Jim Kellerman added a comment - 21/Mar/08 03:34 AM
Sort of like 'safe mode' in hdfs?

stack added a comment - 02/Sep/08 07:28 PM
HADOOP-3637 "Support for snapshots"

Billy Pearson added a comment - 02/Sep/08 08:04 PM
Ideal solution would be to exec this from hbase

example

exec the snapshot command with the correct args

1. hbase turns the tables in to read-only mode
2. we exec the snapshot stuff on hadoop for the hbase dir
3. Then we turn the tables back into read-write mode.

I guess somewhere in there we should remember what tables where
disabled and where in read-only mode before the snapshot started.


Clint Morgan added a comment - 03/Oct/08 08:09 PM
I've been thinking about this recently. I'd like to be able to take a
snapshot backup of all of our tables, and a requirement
here is that the snapshot be consistent. What this mean with respect
to transactions, is that either none or all of a transaction makes it
into the snapshot (atomicity)

Another requirement is to minimize the time we have to be read-only as
much as possible. I'd like to keep in on the order of a few seconds.

My first thinking was along the lines of what Stack's suggested above:
Go to read-only, flush, then copy the files. As I understand it, I
could go back to allowing writes as soon as the memcache flush
begins. The subsequent writes would just go to memory....

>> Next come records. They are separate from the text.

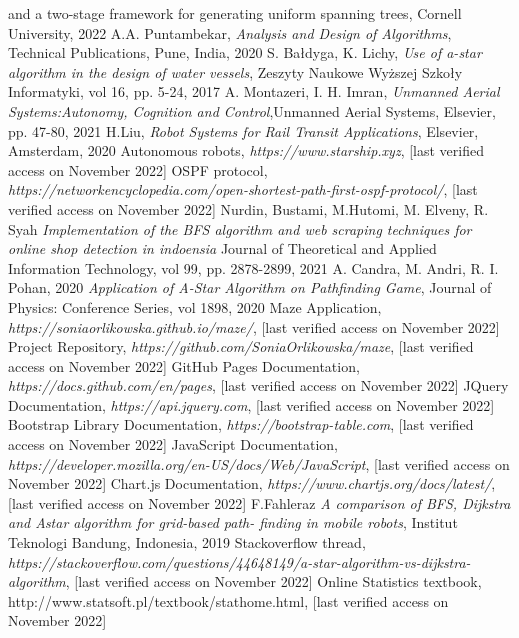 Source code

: \begin{thebibliography}{100}
{and a two-stage framework for generating uniform spanning trees}, Cornell University, 2022
A.A. Puntambekar, \emph{Analysis and Design of Algorithms}, Technical Publications, Pune, India, 2020
S. Bałdyga, K. Lichy, \emph{Use of a-star algorithm in the design of water vessels}, Zeszyty Naukowe Wyższej Szkoły Informatyki,
vol 16, pp. 5-24, 2017
A. Montazeri, I. H. Imran, \emph{Unmanned Aerial Systems:Autonomy, Cognition and Control},Unmanned Aerial Systems,
Elsevier, pp. 47-80, 2021
H.Liu, \emph{Robot Systems for Rail Transit Applications}, Elsevier, Amsterdam, 2020
Autonomous robots, \emph{https://www.starship.xyz}, [last verified access on November 2022]
OSPF protocol, \emph{https://networkencyclopedia.com/open-shortest-path-first-ospf-protocol/},
[last verified access on November 2022]
Nurdin, Bustami, M.Hutomi, M. Elveny, R. Syah \emph{Implementation of the BFS algorithm and web scraping techniques
for online shop detection in indoensia} Journal of Theoretical and Applied Information Technology, vol 99, pp. 2878-2899, 2021
A. Candra, M. Andri, R. I. Pohan, 2020 \emph{Application of A-Star Algorithm on Pathfinding Game},
Journal of Physics: Conference Series, vol 1898, 2020
Maze Application, \emph{https://soniaorlikowska.github.io/maze/}, [last verified access on November 2022]
Project Repository, \emph{https://github.com/SoniaOrlikowska/maze}, [last verified access on November 2022]
GitHub Pages Documentation, \emph{https://docs.github.com/en/pages}, [last verified access on November 2022]
JQuery Documentation, \emph{https://api.jquery.com}, [last verified access on November 2022]
Bootstrap Library Documentation, \emph{https://bootstrap-table.com}, [last verified access on November 2022]
 JavaScript Documentation, \emph{https://developer.mozilla.org/en-US/docs/Web/JavaScript}, [last verified access on November 2022]
 Chart.js Documentation, \emph{https://www.chartjs.org/docs/latest/}, [last verified access on November 2022]
F.Fahleraz \emph{A comparison of BFS, Dijkstra and Astar algorithm for grid-based path- finding in mobile robots}, 
Institut Teknologi Bandung, Indonesia, 2019
 Stackoverflow thread, \emph{https://stackoverflow.com/questions/44648149/a-star-algorithm-vs-dijkstra-algorithm},
[last verified access on November 2022]
 Online Statistics textbook, http://www.statsoft.pl/textbook/stathome.html, [last verified access on November 2022]
\end{thebibliography}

Then I realized that once we have proper appending to the
write-ahead-log (HLog), then I can simply copy that log over rather
than doing the memcahe flush.

So I was thinking it would work roughly like this: (I use the term
message generically here. Originally I was thinking this could all be
orchestrated by passing around HMsgs with the normal mechanism, but
now I think it would be better to do it with explicit RPC calls to
speed things up.)

  • Master sends RegionServers a BeginSnapshot message
  • RegionServers recieve BeginSnapshot and put thier regions into
    read-only mode, and prevent flushes/compactions/splits.
  • Commit-pending transactions (EG, transactions which we have voted to
    commit, but not committed yet) for a region are allowed to
    finish. This is needed to ensure atomicity. The time that
    transactions are commit-pending should be very small.
  • After all commit-pending transactions have completed, the Region
    move the write ahead logger to a new file. The old one(s) will be
    copied in the snapshot. When all regions in a RegionServer are
    ready, it sends a CopyOk message to the Master. This means that our
    hdfs files are ready to be copied.
  • After all RegionServers have sent the CopyOk message, the
    Master sends a WritesOk message to all regionServers, and begins the HDFS copy.
  • When Regions get the WritesOK message, they can allow writes to the
    memcache and new WAL. (If they need to spill to disk then we have to handle that
    specially. Either abort the snapshot, or spill to something that
    won't be included in the snapshot)
  • After the hdfs copy is done, then the Master sends a
    SnapshotComplete message. This tells the RegionServers that they can
    start spilling to disk again.

So how does this sound? It seems I can avoid the memcache flush if I
really trust my WAL. And it seems I should be able to keep the
read-only time fairly low. Any problems I'm not seeing?


Billy Pearson added a comment - 03/Oct/08 08:36 PM
I foresee problems with running compactions might have to get a compaction lock on all the regions before starting all of the above.

Alex Newman added a comment - 17/Nov/09 05:07 AM
Say you flushed the logs and then ran a compaction and waited for the cluster to chill out. Unless you had extremely high churn rates I would suggest: A mapreduce with a region per task which fails and retries in case of flushes or compactions. In the case of a split you can fail the job, disable splitting, or have some way of getting the children later.

Even though you would have kindof data throughout a time period, you would at least have a timestamp of when that backup was made. I.E. consistency on a region level which is all a lot of us really want.